### [WHAT THE TASK ASKS]
Across the entries that follow, count each line holding "pain" and state the total alone.

### [MATERIAL PROVIDED]

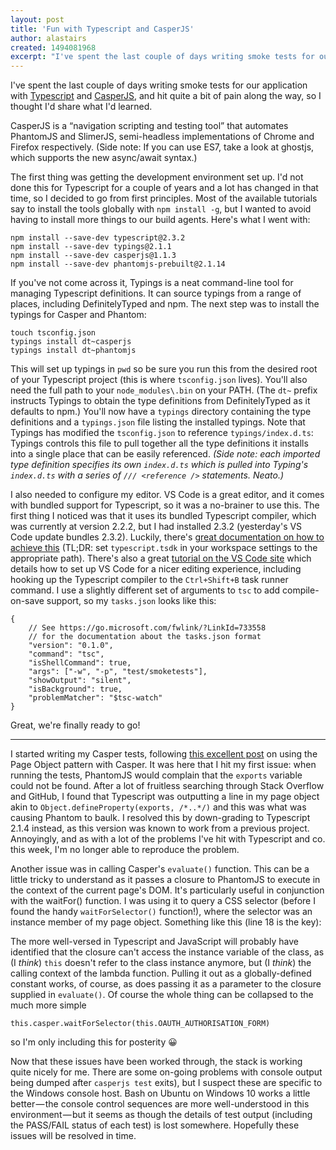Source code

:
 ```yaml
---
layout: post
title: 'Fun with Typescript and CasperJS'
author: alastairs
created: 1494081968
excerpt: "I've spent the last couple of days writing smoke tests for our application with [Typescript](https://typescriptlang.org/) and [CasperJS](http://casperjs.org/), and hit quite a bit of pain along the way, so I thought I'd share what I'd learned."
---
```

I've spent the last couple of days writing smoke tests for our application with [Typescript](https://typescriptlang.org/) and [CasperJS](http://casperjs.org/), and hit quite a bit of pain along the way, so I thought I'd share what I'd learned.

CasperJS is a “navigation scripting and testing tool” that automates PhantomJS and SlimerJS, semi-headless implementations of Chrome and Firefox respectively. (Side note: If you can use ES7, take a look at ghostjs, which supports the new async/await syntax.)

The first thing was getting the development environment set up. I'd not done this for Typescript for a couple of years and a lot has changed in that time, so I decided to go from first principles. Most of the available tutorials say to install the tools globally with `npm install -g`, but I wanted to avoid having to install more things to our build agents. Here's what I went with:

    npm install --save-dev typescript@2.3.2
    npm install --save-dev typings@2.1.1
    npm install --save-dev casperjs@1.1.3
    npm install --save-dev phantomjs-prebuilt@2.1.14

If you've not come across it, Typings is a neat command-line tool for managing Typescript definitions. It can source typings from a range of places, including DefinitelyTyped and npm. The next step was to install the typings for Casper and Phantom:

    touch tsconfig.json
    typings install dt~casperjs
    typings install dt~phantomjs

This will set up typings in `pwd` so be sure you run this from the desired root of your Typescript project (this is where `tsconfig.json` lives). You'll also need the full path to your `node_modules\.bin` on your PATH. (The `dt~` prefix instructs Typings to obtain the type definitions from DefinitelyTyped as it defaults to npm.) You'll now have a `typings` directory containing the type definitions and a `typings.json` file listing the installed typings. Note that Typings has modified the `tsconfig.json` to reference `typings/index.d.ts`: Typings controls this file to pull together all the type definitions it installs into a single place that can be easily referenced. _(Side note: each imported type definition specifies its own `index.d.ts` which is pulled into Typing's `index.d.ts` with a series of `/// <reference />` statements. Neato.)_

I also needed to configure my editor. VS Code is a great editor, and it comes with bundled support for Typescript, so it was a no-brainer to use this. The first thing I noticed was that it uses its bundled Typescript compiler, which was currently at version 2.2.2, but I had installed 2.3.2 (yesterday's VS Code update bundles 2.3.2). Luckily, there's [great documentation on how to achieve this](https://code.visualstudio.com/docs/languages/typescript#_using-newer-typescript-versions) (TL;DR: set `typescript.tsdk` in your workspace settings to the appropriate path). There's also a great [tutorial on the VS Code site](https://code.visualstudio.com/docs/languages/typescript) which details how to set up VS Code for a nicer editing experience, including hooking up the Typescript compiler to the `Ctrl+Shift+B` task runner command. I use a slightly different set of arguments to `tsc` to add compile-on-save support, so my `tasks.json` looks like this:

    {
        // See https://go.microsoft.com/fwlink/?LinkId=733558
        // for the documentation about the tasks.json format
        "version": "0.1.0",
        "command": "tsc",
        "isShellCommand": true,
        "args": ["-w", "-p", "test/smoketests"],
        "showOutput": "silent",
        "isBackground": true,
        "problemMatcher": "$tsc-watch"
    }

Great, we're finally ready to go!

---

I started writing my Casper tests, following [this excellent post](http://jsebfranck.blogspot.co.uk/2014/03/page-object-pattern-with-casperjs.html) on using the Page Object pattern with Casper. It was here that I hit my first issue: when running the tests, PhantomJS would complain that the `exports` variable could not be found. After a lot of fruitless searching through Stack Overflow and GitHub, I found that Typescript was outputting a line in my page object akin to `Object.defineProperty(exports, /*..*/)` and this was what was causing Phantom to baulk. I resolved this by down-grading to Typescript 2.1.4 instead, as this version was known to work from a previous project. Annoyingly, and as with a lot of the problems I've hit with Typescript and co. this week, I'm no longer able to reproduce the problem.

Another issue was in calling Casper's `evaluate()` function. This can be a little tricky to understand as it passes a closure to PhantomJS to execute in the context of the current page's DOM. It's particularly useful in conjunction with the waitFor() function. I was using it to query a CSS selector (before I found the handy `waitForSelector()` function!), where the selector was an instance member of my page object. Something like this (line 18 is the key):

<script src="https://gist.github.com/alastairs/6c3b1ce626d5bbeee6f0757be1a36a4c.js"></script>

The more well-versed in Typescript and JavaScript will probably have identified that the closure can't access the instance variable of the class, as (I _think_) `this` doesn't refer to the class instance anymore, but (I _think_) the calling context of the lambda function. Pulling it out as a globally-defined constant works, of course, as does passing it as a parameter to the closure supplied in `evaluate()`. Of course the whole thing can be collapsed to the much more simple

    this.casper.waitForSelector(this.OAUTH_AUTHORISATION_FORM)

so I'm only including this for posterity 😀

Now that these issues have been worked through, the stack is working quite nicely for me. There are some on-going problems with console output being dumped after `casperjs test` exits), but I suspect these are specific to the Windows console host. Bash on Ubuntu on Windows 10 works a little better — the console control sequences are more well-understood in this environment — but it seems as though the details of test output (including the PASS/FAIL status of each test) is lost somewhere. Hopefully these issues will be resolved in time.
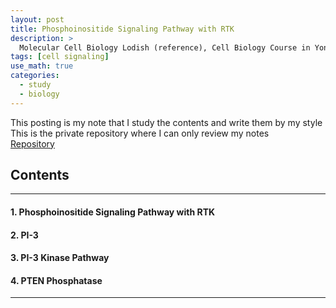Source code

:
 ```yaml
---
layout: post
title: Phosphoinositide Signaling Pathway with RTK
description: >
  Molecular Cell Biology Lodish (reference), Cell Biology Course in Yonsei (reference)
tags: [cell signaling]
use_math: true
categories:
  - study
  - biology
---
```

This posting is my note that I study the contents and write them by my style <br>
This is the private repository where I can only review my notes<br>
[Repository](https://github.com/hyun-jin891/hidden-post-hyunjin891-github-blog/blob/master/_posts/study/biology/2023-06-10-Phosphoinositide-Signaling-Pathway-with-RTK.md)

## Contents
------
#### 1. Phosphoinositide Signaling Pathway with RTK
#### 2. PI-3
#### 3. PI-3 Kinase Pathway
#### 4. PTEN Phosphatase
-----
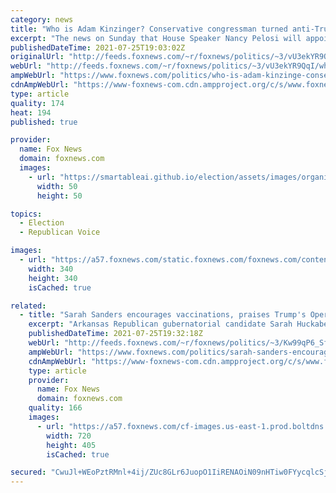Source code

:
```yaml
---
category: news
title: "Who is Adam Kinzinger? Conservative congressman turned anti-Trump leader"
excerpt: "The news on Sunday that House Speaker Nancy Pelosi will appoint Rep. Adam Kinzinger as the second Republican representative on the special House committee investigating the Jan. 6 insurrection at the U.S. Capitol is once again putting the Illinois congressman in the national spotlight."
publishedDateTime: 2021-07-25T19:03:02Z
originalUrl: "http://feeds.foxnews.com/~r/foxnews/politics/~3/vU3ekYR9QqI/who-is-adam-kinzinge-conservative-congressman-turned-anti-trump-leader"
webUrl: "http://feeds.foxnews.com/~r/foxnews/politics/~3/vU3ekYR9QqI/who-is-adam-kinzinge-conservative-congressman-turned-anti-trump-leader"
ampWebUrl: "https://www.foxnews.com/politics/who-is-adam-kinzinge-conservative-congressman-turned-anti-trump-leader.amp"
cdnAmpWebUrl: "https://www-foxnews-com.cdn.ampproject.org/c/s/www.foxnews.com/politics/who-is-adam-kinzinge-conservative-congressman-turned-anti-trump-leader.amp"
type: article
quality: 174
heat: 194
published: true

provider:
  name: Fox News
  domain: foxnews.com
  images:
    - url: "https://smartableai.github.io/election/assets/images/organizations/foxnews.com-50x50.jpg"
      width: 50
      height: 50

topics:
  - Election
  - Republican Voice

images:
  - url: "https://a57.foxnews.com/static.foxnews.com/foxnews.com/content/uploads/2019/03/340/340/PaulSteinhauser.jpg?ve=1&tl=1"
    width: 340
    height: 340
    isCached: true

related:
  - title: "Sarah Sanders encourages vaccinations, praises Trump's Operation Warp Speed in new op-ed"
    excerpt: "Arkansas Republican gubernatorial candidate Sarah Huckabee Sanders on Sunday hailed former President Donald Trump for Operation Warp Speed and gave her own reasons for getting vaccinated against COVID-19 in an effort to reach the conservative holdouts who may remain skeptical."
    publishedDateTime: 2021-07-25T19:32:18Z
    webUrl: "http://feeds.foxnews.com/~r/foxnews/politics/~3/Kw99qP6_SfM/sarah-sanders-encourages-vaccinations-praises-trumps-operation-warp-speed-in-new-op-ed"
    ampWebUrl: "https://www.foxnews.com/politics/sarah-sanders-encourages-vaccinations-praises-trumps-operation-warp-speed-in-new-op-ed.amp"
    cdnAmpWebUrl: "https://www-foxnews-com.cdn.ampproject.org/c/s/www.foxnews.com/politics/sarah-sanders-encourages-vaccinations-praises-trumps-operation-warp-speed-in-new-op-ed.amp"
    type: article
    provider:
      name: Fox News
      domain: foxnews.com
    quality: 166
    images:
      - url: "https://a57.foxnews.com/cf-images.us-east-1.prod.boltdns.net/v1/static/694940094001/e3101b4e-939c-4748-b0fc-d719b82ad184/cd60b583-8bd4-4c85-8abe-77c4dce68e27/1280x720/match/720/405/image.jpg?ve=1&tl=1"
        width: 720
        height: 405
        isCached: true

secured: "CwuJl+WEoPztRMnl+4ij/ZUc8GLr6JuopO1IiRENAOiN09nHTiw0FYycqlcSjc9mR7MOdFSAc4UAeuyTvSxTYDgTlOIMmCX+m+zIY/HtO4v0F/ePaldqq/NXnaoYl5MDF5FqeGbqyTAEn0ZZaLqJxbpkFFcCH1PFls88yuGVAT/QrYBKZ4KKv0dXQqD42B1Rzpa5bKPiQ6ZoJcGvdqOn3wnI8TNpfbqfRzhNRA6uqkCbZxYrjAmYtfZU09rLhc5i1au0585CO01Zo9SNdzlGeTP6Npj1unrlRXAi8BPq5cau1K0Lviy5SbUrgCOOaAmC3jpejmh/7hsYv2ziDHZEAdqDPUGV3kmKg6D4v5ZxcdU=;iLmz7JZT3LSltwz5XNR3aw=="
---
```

### [WRITTEN SOLUTION]
2